Undoubtedly, Thursday's couch potatoes will mash their way through the snow to see Matthew Perry make his big screen debut. As Chandler, one of the stars of Friends, he is sure to be a big draw in Fools Rush In. But much like the title suggests there is no rush to see this flick.
Make no mistake this is Chandler in a movie. He rarely strays from his character which can be seen every week. This is not necessarily his fault since he doesn't have much to work with script-wise. Perhaps he could be blamed for choosing such a weak film with which to begin his movie career.
Salma Hayek (Desperado) is attractive enough to make women consider switching teams. But even her beauty, combined with Perry's cuteness, is not enough to sustain a feature-length film. Of course, this movie has its share of funny moments, but they're separated by strings of predictable plot which could not be woven together to make a scarf.

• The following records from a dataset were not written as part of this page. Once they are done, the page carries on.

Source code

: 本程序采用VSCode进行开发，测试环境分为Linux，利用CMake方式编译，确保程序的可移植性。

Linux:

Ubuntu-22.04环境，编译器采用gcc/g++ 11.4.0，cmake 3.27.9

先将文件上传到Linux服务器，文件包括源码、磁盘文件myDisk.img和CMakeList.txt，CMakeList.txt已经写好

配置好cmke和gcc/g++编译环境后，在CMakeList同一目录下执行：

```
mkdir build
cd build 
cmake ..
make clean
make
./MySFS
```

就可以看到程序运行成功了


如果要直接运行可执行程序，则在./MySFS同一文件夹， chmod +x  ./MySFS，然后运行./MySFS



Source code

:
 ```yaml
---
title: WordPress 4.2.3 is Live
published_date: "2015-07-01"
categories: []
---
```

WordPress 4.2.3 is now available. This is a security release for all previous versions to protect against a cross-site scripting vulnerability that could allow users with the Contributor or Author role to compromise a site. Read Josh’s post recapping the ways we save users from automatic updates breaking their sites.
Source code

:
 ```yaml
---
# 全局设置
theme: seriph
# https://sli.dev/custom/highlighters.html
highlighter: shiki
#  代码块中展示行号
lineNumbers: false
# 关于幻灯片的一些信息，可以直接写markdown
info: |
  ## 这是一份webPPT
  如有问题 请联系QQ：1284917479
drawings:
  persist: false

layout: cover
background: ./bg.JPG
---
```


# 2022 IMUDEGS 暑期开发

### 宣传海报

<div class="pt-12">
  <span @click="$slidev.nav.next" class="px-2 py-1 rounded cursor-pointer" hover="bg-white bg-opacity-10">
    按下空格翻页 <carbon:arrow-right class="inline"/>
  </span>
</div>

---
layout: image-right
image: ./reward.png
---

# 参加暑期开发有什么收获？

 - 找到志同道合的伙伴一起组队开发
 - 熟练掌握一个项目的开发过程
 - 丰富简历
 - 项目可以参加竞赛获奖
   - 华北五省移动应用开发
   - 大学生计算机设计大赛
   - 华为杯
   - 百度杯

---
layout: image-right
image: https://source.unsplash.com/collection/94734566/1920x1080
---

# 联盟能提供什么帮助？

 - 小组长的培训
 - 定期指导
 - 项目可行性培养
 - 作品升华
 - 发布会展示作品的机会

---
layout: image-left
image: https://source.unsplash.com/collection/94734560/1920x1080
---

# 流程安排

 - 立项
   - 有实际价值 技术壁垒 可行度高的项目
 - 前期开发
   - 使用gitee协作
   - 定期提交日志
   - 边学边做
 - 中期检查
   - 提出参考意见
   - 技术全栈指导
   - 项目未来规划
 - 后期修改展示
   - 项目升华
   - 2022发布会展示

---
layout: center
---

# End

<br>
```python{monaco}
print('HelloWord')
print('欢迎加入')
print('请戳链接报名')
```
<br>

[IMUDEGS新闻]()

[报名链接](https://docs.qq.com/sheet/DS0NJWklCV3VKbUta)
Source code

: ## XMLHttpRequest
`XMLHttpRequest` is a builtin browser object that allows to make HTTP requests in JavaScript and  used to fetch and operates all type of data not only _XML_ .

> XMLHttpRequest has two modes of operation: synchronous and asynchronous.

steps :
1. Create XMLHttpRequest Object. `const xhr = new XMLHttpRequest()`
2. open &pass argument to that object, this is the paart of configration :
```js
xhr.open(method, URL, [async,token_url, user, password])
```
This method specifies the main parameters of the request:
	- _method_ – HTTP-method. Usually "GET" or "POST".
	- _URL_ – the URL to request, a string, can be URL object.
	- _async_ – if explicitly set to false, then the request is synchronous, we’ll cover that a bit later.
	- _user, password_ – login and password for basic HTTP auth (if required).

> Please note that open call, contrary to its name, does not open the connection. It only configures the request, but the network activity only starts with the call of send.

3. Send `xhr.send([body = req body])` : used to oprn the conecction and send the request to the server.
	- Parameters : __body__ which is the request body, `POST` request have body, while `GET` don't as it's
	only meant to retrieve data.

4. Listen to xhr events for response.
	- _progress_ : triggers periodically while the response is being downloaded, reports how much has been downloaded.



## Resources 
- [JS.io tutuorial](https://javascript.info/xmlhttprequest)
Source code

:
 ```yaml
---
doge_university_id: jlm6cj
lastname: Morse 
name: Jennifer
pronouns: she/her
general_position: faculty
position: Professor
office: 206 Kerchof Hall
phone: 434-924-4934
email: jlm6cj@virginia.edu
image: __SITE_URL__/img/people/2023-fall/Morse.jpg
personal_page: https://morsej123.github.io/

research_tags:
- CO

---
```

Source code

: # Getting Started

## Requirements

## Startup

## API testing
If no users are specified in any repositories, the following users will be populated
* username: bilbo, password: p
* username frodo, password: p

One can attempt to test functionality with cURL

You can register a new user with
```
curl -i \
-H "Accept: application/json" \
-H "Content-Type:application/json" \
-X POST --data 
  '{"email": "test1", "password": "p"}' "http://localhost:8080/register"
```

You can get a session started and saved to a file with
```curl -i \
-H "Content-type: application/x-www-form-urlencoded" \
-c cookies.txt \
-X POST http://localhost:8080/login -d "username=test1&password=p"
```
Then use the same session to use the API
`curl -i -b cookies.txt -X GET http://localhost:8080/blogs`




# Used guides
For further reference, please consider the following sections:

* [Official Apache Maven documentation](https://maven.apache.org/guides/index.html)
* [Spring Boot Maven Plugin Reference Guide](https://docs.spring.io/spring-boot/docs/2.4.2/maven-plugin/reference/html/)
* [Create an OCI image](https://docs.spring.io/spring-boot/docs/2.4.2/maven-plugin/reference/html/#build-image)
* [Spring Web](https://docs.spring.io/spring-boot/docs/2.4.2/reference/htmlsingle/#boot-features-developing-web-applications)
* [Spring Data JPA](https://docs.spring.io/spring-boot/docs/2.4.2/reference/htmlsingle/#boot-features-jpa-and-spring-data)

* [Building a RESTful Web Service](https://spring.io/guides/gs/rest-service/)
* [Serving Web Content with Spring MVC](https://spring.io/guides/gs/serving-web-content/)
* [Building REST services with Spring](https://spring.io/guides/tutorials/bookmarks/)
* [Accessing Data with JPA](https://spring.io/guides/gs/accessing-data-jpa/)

Alex Whitman (Perry) and Isabel Fuentes (Hayek) end up in Las Vegas by different circumstances. They meet standing in line for the washroom, have a cute interchange and drop a few poignant lines about fate. At this point alarms go off to the tune of "this is the theme of the movie." They have a one night stand and she leaves without a trace.
Three months later Fuentes returns with news that she's bearing a child. At this moment Alex Whitman turns into Chandler. His gesticulations and verbal fumblings mirror his television character so much that you'd swear Courtney Cox is just about to step on screen.
Isabel splits as presumably she wants a different response. Alex chases her, catches her, spews some stuff about love and fate to her and then they get married shotgun style. This is Vegas remember. The rest of the movie dwells on the trials and tribulations of the two lovers (the operative word being dwells) as they battle cultural barriers, their parents and their own habits of alienating each other. Perry and Hayek do develop some admirable chemistry, though it would not be a difficult chore pretending to fall in love with Hayek.
Much ado is made throughout the movie about reading signs. During a sequence when Alex and Isabel are separated, a series of signs appear that will thrill followers of The Celestine Prophecy. Other movie goers will cringe at the predictability and amazing sequence of coincidences. Essentially, it probably takes longer to watch the latter half of the movie than it did to write it.
The supporting cast is a non-factor, not that it had much to work with. There are enough weak cornball lines to fill the canyons the characters keep talking about bridging throughout the film.
Just because Hollywood puts out a romantic-comedy does it have the right to churn out formulaic junk? If you have the star of one of the hottest sitcoms plus one of the hottest actors in Salma Hayek, the above question becomes rhetorical. Elvis is turning in his grave (or bed depending on your beliefs). If you're the type to read signs check this one out: Wait until this comes out on video.